# MongoDB vs Cassandra

## Real software development

Over the 2 years we’ve been using MongoDB in production with our server monitoring tool, Server Density, we’ve built up significant experience and knowledge about how it works. Back in 2009 when I was looking at a replacement for MySQL I looked at Cassandra but dismissed it because MongoDB had several advantages, and Cassandra was still extremely early stage (even more so than MongoDB at the time). Having been invited to give a comparison at the Cassandra London Meetup, I thought I’d revisit it to see how it compares today.

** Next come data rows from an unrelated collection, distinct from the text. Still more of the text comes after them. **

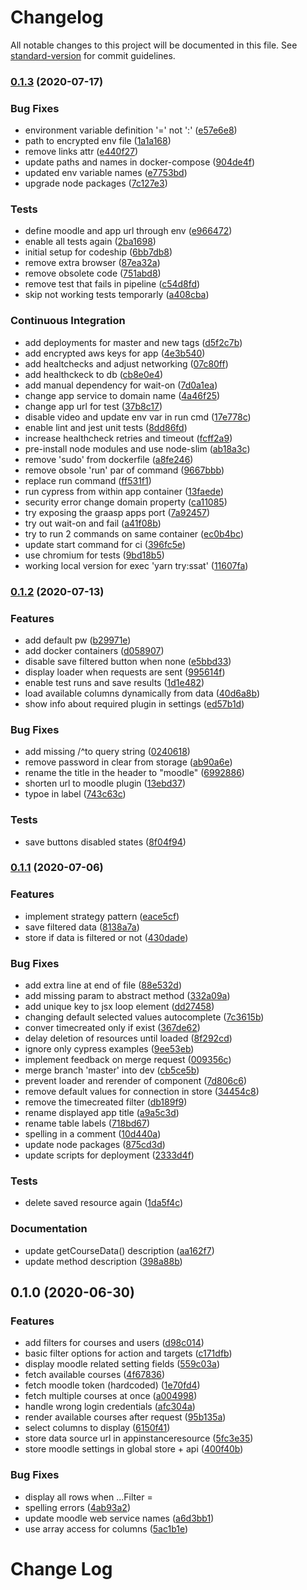 # Changelog

All notable changes to this project will be documented in this file. See [standard-version](https://github.com/conventional-changelog/standard-version) for commit guidelines.

### [0.1.3](https://github.com/graasp/graasp-app-moodle/compare/v0.1.2...v0.1.3) (2020-07-17)

### Bug Fixes

- environment variable definition '=' not ':' ([e57e6e8](https://github.com/graasp/graasp-app-moodle/commit/e57e6e8dad3e9901f6cfa1a8eb843702ea62f47e))
- path to encrypted env file ([1a1a168](https://github.com/graasp/graasp-app-moodle/commit/1a1a168efe39b1b70716c715f0ae6fb529e3661d))
- remove links attr ([e440f27](https://github.com/graasp/graasp-app-moodle/commit/e440f271ea17ddb85370467f2fb8d7f011b63179))
- update paths and names in docker-compose ([904de4f](https://github.com/graasp/graasp-app-moodle/commit/904de4fc19579e1c21e6153689c28996b7dfc9d2))
- updated env variable names ([e7753bd](https://github.com/graasp/graasp-app-moodle/commit/e7753bd3a4531ed81288868905e4b313cecb46f8))
- upgrade node packages ([7c127e3](https://github.com/graasp/graasp-app-moodle/commit/7c127e3a8460ed7d2259d82f746b295ca220a6f6))

### Tests

- define moodle and app url through env ([e966472](https://github.com/graasp/graasp-app-moodle/commit/e966472f1b63ce227a396235c79b157d7606073d))
- enable all tests again ([2ba1698](https://github.com/graasp/graasp-app-moodle/commit/2ba16985989611f49fb3e2abecd5c33d1fca2d0b))
- initial setup for codeship ([6bb7db8](https://github.com/graasp/graasp-app-moodle/commit/6bb7db88d7a4683214b45e2d1688d071c39d3186))
- remove extra browser ([87ea32a](https://github.com/graasp/graasp-app-moodle/commit/87ea32af8ead5b80ac2418e41a6ad6cedb6d4048))
- remove obsolete code ([751abd8](https://github.com/graasp/graasp-app-moodle/commit/751abd89240c36e4e404eaea91d3dcea393b3a76))
- remove test that fails in pipeline ([c54d8fd](https://github.com/graasp/graasp-app-moodle/commit/c54d8fdc05296e5b8a12a1b90021fc7ab5e565b7))
- skip not working tests temporarly ([a408cba](https://github.com/graasp/graasp-app-moodle/commit/a408cbac5ff44a4f118f7978af16c3049735d452))

### Continuous Integration

- add deployments for master and new tags ([d5f2c7b](https://github.com/graasp/graasp-app-moodle/commit/d5f2c7b8ce83a17317a2f8558a3a6e396eac7cc0))
- add encrypted aws keys for app ([4e3b540](https://github.com/graasp/graasp-app-moodle/commit/4e3b540a7e0e53b6992394bc92f23ab35e66eeb4))
- add healtchecks and adjust networking ([07c80ff](https://github.com/graasp/graasp-app-moodle/commit/07c80ff5d696e98561b69f74b2a931cf54836d77))
- add healthckeck to db ([cb8e0e4](https://github.com/graasp/graasp-app-moodle/commit/cb8e0e430e59e8379d8c697a44c302bbbe2ec233))
- add manual dependency for wait-on ([7d0a1ea](https://github.com/graasp/graasp-app-moodle/commit/7d0a1ea18b2f86289f01aee0813b415fe3fb0719))
- change app service to domain name ([4a46f25](https://github.com/graasp/graasp-app-moodle/commit/4a46f25ac2ea88e7883a05a4b1a00eb9f735d671))
- change app url for test ([37b8c17](https://github.com/graasp/graasp-app-moodle/commit/37b8c17d8e6022b5964e5874330f1d53fb7d64db))
- disable video and update env var in run cmd ([17e778c](https://github.com/graasp/graasp-app-moodle/commit/17e778c8afa25ce23b2c34bbe6e8b08d34eb150c))
- enable lint and jest unit tests ([8dd86fd](https://github.com/graasp/graasp-app-moodle/commit/8dd86fdb6a7c4e64cebd5c18b2f73d390054304e))
- increase healthcheck retries and timeout ([fcff2a9](https://github.com/graasp/graasp-app-moodle/commit/fcff2a97e057e3a8553757e4e770b69b984c2988))
- pre-install node modules and use node-slim ([ab18a3c](https://github.com/graasp/graasp-app-moodle/commit/ab18a3ca575147fcfc9e64809482461b5227b553))
- remove 'sudo' from dockerfile ([a8fe246](https://github.com/graasp/graasp-app-moodle/commit/a8fe2462134d4dc74161f9f658256daf178717db))
- remove obsole 'run' par of command ([9667bbb](https://github.com/graasp/graasp-app-moodle/commit/9667bbb61330f4f11140154cfd54a6279dd82548))
- replace run command ([ff531f1](https://github.com/graasp/graasp-app-moodle/commit/ff531f1632c5d0f1a188a341be3c2fffce36fe6c))
- run cypress from within app container ([13faede](https://github.com/graasp/graasp-app-moodle/commit/13faede0e99c5b6035f08d811b015355697a180c))
- security error change domain property ([ca11085](https://github.com/graasp/graasp-app-moodle/commit/ca110851244fe59113efb35c2443f1a365fc80c9))
- try exposing the graasp apps port ([7a92457](https://github.com/graasp/graasp-app-moodle/commit/7a92457a5abae362268b5610a1c760e50299ed24))
- try out wait-on and fail ([a41f08b](https://github.com/graasp/graasp-app-moodle/commit/a41f08b56d11b9adfa1d1b6a189eb4b9d38fb0aa))
- try to run 2 commands on same container ([ec0b4bc](https://github.com/graasp/graasp-app-moodle/commit/ec0b4bc61df56c9001581dec7102bdd05a086ee8))
- update start command for ci ([396fc5e](https://github.com/graasp/graasp-app-moodle/commit/396fc5e21ff99752b20a724b5eada87c9597164a))
- use chromium for tests ([9bd18b5](https://github.com/graasp/graasp-app-moodle/commit/9bd18b5bbc9d9e0a4b89212aca6f93a88333c22a))
- working local version for exec 'yarn try:ssat' ([11607fa](https://github.com/graasp/graasp-app-moodle/commit/11607fad90078b6fc93f21e8430b57937cc699d8))

### [0.1.2](https://github.com/graasp/graasp-app-moodle/compare/v0.1.1...v0.1.2) (2020-07-13)

### Features

- add default pw ([b29971e](https://github.com/graasp/graasp-app-moodle/commit/b29971e9ee1721a8d3efe11fc55116cb68f800df))
- add docker containers ([d058907](https://github.com/graasp/graasp-app-moodle/commit/d058907c7a6331c83f58d74b7af22555c268a126))
- disable save filtered button when none ([e5bbd33](https://github.com/graasp/graasp-app-moodle/commit/e5bbd33f09e0b0a490a2547d77601ecb17e2fd3a))
- display loader when requests are sent ([995614f](https://github.com/graasp/graasp-app-moodle/commit/995614f9b0518d0dce8382cb4bcd43d3d02a410e))
- enable test runs and save results ([1d1e482](https://github.com/graasp/graasp-app-moodle/commit/1d1e482b635b380561df67bb2ca59e8ac60e0820))
- load available columns dynamically from data ([40d6a8b](https://github.com/graasp/graasp-app-moodle/commit/40d6a8b3d90c166715b661d6c2c81ae490699828))
- show info about required plugin in settings ([ed57b1d](https://github.com/graasp/graasp-app-moodle/commit/ed57b1dda32b9c34f74844a3afb7e6416af3734a))

### Bug Fixes

- add missing /^to query string ([0240618](https://github.com/graasp/graasp-app-moodle/commit/0240618e37710593e09279d924405738e598a684))
- remove password in clear from storage ([ab90a6e](https://github.com/graasp/graasp-app-moodle/commit/ab90a6e0433b47aa167635534fee16746c8bfc6b))
- rename the title in the header to "moodle" ([6992886](https://github.com/graasp/graasp-app-moodle/commit/699288630d517cce0cf4f362cb1b7a909f53aa40))
- shorten url to moodle plugin ([13ebd37](https://github.com/graasp/graasp-app-moodle/commit/13ebd37ba9b46b6a2ea0e44537f527f97c7eafd7))
- typoe in label ([743c63c](https://github.com/graasp/graasp-app-moodle/commit/743c63ccbbe03775c101ac128bc3b4f56879b080))

### Tests

- save buttons disabled states ([8f04f94](https://github.com/graasp/graasp-app-moodle/commit/8f04f94d0c9e7d4cf89d6277ab882af8e3a791c7))

### [0.1.1](https://github.com/graasp/graasp-app-moodle/compare/v0.1.0...v0.1.1) (2020-07-06)

### Features

- implement strategy pattern ([eace5cf](https://github.com/graasp/graasp-app-moodle/commit/eace5cfe5501f16b7bf90afd40847feecc8b34ee))
- save filtered data ([8138a7a](https://github.com/graasp/graasp-app-moodle/commit/8138a7a7fd556adba53d87e712c2b2e2918d37c1))
- store if data is filtered or not ([430dade](https://github.com/graasp/graasp-app-moodle/commit/430dade9139c083c4fa91c660f1e769f2e4e3bec))

### Bug Fixes

- add extra line at end of file ([88e532d](https://github.com/graasp/graasp-app-moodle/commit/88e532d59d2cf5940d7dd2b685283c4208618f85))
- add missing param to abstract method ([332a09a](https://github.com/graasp/graasp-app-moodle/commit/332a09a67ba561c88fdbe3b48522c35f69a68635))
- add unique key to jsx loop element ([dd27458](https://github.com/graasp/graasp-app-moodle/commit/dd274582e1b9966bdae2a8a0bd8b99e62dc6bce3))
- changing default selected values autocomplete ([7c3615b](https://github.com/graasp/graasp-app-moodle/commit/7c3615b135733f7aefcb36948c55a3f7ec91efd7))
- conver timecreated only if exist ([367de62](https://github.com/graasp/graasp-app-moodle/commit/367de62d2f4d6b6fac87ea8d65a7b581e8e7a734))
- delay deletion of resources until loaded ([8f292cd](https://github.com/graasp/graasp-app-moodle/commit/8f292cdf42300a86f07c77e20609d66ec56ac29b))
- ignore only cypress examples ([9ee53eb](https://github.com/graasp/graasp-app-moodle/commit/9ee53eb51f9a01dc6805f5235a997d138eedf9a7))
- implement feedback on merge request ([009356c](https://github.com/graasp/graasp-app-moodle/commit/009356c6dbc3fd729c0e0ea982055d360286dc28))
- merge branch 'master' into dev ([cb5ce5b](https://github.com/graasp/graasp-app-moodle/commit/cb5ce5bffe7aa86688f1dbc83bbc86930e7119dd))
- prevent loader and rerender of component ([7d806c6](https://github.com/graasp/graasp-app-moodle/commit/7d806c6f2a178fad2b79fd8cd5e3c43e91aa55b6))
- remove default values for connection in store ([34454c8](https://github.com/graasp/graasp-app-moodle/commit/34454c82ced5b52787395da7f11e71389f8251f4))
- remove the timecreated filter ([db189f9](https://github.com/graasp/graasp-app-moodle/commit/db189f94ba79d7c4df394cb3ed1bb8e27f870dde))
- rename displayed app title ([a9a5c3d](https://github.com/graasp/graasp-app-moodle/commit/a9a5c3d6a46146603bc53e147b5fcbc47c6b4c60))
- rename table labels ([718bd67](https://github.com/graasp/graasp-app-moodle/commit/718bd67b91845b4a9a2f565b57dcf64d4808090e))
- spelling in a comment ([10d440a](https://github.com/graasp/graasp-app-moodle/commit/10d440aa115051686f382afe70ac22ec61ec9ea9))
- update node packages ([875cd3d](https://github.com/graasp/graasp-app-moodle/commit/875cd3dcba89ebe307dfde044187b48c5736125f))
- update scripts for deployment ([2333d4f](https://github.com/graasp/graasp-app-moodle/commit/2333d4f3da5abf50dc3a053f7e5748201c7a399c))

### Tests

- delete saved resource again ([1da5f4c](https://github.com/graasp/graasp-app-moodle/commit/1da5f4c59d9a4770505c3606710384ffb0128dbe))

### Documentation

- update getCourseData() description ([aa162f7](https://github.com/graasp/graasp-app-moodle/commit/aa162f7d4641b860ba851c4eb1cd52cf996e07d4))
- update method description ([398a88b](https://github.com/graasp/graasp-app-moodle/commit/398a88b92098eaa83f77e1620ba387d2994aa335))

## 0.1.0 (2020-06-30)

### Features

- add filters for courses and users ([d98c014](https://github.com/graasp/graasp-app-moodle/commit/d98c014db12e733a9d024a85525812d36fe4743d))
- basic filter options for action and targets ([c171dfb](https://github.com/graasp/graasp-app-moodle/commit/c171dfb97f04154d2c28cd528d77ac27b00d9fa6))
- display moodle related setting fields ([559c03a](https://github.com/graasp/graasp-app-moodle/commit/559c03a9f856e28dc90e917e9de3f7cd26981301))
- fetch available courses ([4f67836](https://github.com/graasp/graasp-app-moodle/commit/4f67836e0eb092a51215b5fc45b0e51bbf50dfec))
- fetch moodle token (hardcoded) ([1e70fd4](https://github.com/graasp/graasp-app-moodle/commit/1e70fd4730aa754587488228d3e2256c49f7cc76))
- fetch multiple courses at once ([a004998](https://github.com/graasp/graasp-app-moodle/commit/a004998e581f0e8b4ec85b2474098fc197bdc08b))
- handle wrong login credentials ([afc304a](https://github.com/graasp/graasp-app-moodle/commit/afc304aeb5d629b20a2ef6c674477986207368d1))
- render available courses after request ([95b135a](https://github.com/graasp/graasp-app-moodle/commit/95b135af2147a2aa390fd25f4f6b73e9914ac116))
- select columns to display ([6150f41](https://github.com/graasp/graasp-app-moodle/commit/6150f41c94c9f800c908c740180666ce43e5909d))
- store data source url in appinstanceresource ([5fc3e35](https://github.com/graasp/graasp-app-moodle/commit/5fc3e35dc0fde6b71e3e192ce0af6293d4069760))
- store moodle settings in global store + api ([400f40b](https://github.com/graasp/graasp-app-moodle/commit/400f40b42de798a48135eeae186be3ad72d997d6))

### Bug Fixes

- display all rows when ...Filter = [](<[1277c2c](https://github.com/graasp/graasp-app-moodle/commit/1277c2c1c8b5988c9362557b6a011fb7262c3bf4)>)
- spelling errors ([4ab93a2](https://github.com/graasp/graasp-app-moodle/commit/4ab93a25910ba1af4cc4db0a255c7ddc9c31293b))
- update moodle web service names ([a6d3bb1](https://github.com/graasp/graasp-app-moodle/commit/a6d3bb1ae8d7c587cb238b9da5c8d3319e601b1f))
- use array access for columns ([5ac1b1e](https://github.com/graasp/graasp-app-moodle/commit/5ac1b1edf7c147f3e6d4cb9b791910bc72ecbb76))

# Change Log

Disclaimer: It’s important to note that much of what I know about MongoDB has been learnt through using it in production. We don’t use Cassandra so any comparisons are going to be fairly superficial but they will still be relevant because that’s the stage most people will be in when they are considering which database to pick. As a result of this I will try to avoid making technical comparisons about specific features because this will be biased towards my extensive understanding on MongoDB vs a limited understanding of Cassandra.

As such, this comparison is split into 2 types of difference – usage and operations.

• Usage: The actual usage as a developer implementing the application with the database.
• Operations: Points which are not directly about the core database but it’s suitability for production and management on an operational level.

That said, I will start with several technical comparisons because these are important to understand.

Usage – Structure

MongoDB acts much like a relational database. Its data model consists of a database at the top level, then collections which are like tables in MySQL (for example) and then documents which are contained within the collection, like rows in MySQL. Each document has a field and a value where this is similar to columns and values in MySQL. Fields can be simple key / value e.g. { 'name': 'David Mytton' } but they can also contain other documents e.g. { 'name': { 'first' : David, 'last' : 'Mytton' } }.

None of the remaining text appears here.